33 water harvesting structures already exist in Kalesar forest & wildlife sanctuary: RTI

The RTI reply revealed that these 33 dams have a total catchment area of 2,173.25 acres, along with a pondage area that spreads over 308.03 hectares of forest land.

Nine months after the Wildlife Institute of India, Dehradun, red-flagged the construction of earthen dams inside the Kalesar National Park and Wildlife Sanctuary (KNP&S), The Indian Express, through an RTI reply, has learned that there are 33 such water harvesting structures (dams) that are already present inside the Kalesar forests that were built by the Haryana Forest and Wildlife Department since 1984.

The RTI reply revealed that these 33 dams have a total catchment area of 2,173.25 acres, along with a pondage area that spreads over 308.03 hectares of forest land.

These dams were constructed at a cost of around Rs 4.27 crore between 1984 and 2015 and sprawl over a total command area (area around the dam/project that benefits from it directly by receiving irrigation water, electricity).

The RTI was filed by The Indian Express in the backdrop of findings of WII, Dehradun, which had recommended relocating two of the six earthen dams proposed to be constructed in KNP&S to outside the forest area, besides flagging the overall adverse effects of these dams. WII had concluded that at least 1,59,034 trees and plants would be damaged due to the construction of these dams. A total of 222.52 hectares (549.93 acre) of land is required for the construction of the six dams. Ambawali and Chiken dams, which were recommended to be relocated out of forest reserve, would come up on 56.25 hectares and 27.31 hectares of land, respectively.

The WII had also observed that the construction of four of these six dams would affect the flow of water and thereby impact the terrestrial as well as aquatic biodiversity of the forest reserve.

As per the RTI reply received by The Indian Express on May 18, at least 22, out of the 33 dams, are located in the Kalesar Forest Range. 11 other structures are in the Chhachhrauli forest range.

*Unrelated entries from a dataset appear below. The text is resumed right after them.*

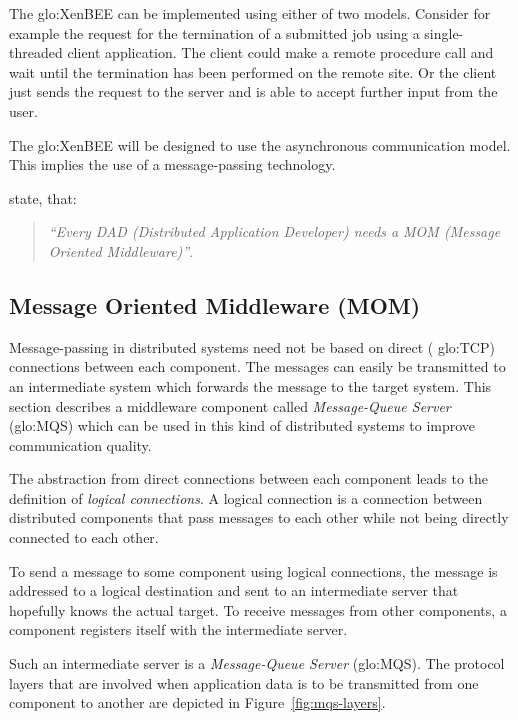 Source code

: The  \gls{glo:XenBEE}  can be  implemented  using  either  of two  models.
Consider for  example the request for  the termination of  a submitted job
using a single-threaded client application. The client could make a remote
procedure call  and wait until the  termination has been  performed on the
remote site.   Or the client just sends  the request to the  server and is
able to accept further input from the user.

The   \gls{glo:XenBEE}  will   be   designed  to   use  the   asynchronous
communication  model.    This  implies   the  use  of   a  message-passing
technology.

\citet{dad-mom}  state, that:
\begin{quotation}
  \emph{``Every  DAD  (Distributed  Application  Developer)  needs  a  MOM
    (Message Oriented Middleware)''}.
\end{quotation}


\subsection[Message Oriented Middleware]{Message Oriented Middleware (MOM)}
\label{sec:fundamentals:mom}

Message-passing in  distributed systems need  not be based on  direct (\eg
\gls{glo:TCP}) connections between each component. The messages can easily
be transmitted to an intermediate system which forwards the message to the
target  system.   This section  describes  a  middleware component  called
\emph{Message-Queue Server} (\gls{glo:MQS}) which can be used in this kind
of distributed systems to improve communication quality.

The abstraction  from direct connections  between each component  leads to
the definition  of \emph{logical connections}.  A logical  connection is a
connection between distributed components that pass messages to each other
while not being directly connected to each other.

To send a message to some component using logical connections, the message
is addressed to  a logical destination and sent  to an intermediate server
that hopefully  knows the  actual target. To  receive messages  from other
components, a component registers itself with the intermediate server.

Such   an   intermediate   server   is   a   \emph{Message-Queue   Server}
(\gls{glo:MQS}). The  protocol layers  that are involved  when application
data is  to be transmitted from  one component to another  are depicted in
Figure~\ref{fig:mqs-layers}.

Despite the adverse findings of WII, Dehradun, the State Board for Wildlife (SBW), headed by Chief Minister Manohar Lal Khattar, had cleared the proposal about the six dams in August, 2020.

Sources in the forest department said, “The forest and wildlife department is also divided on the issue. Before sending the proposal to National Board for Wildlife by the SBW, it was decided that the size of certain dams will be reduced. The dams will be constructed by the state forest department instead of the irrigation department. The forest department will bear the cost of construction of these dams. The Haryana Irrigation and Water Resources Department had proposed construction of the six dams at a cost of Rs 125 crore on the tributaries of Pathrala river, which further meets Somb river before finally merging into Yamuna.”

Conservationist Shaminder Boparai said, “It is easy to make proposals on paper for replanting forests damaged due to the construction of dams. But practically that is not possible. A forest takes decades to get ready. Haryana has merely 3.59 per cent of forest area. The state should work on increasing the forest cover instead of chopping trees and diverting forest land for projects like this.”

Senior IAS officer, Ashok Khemka, who is also a green crusader, said, “The ongoing pandemic of Covid-19 is teaching us to respect nature. The construction of huge dams inside Kalesar national park is not advisable. If it happens, we will face drastic environmental problems in coming years.”

PCCF, Haryana, VS Tanwar, refused to comment on the issue.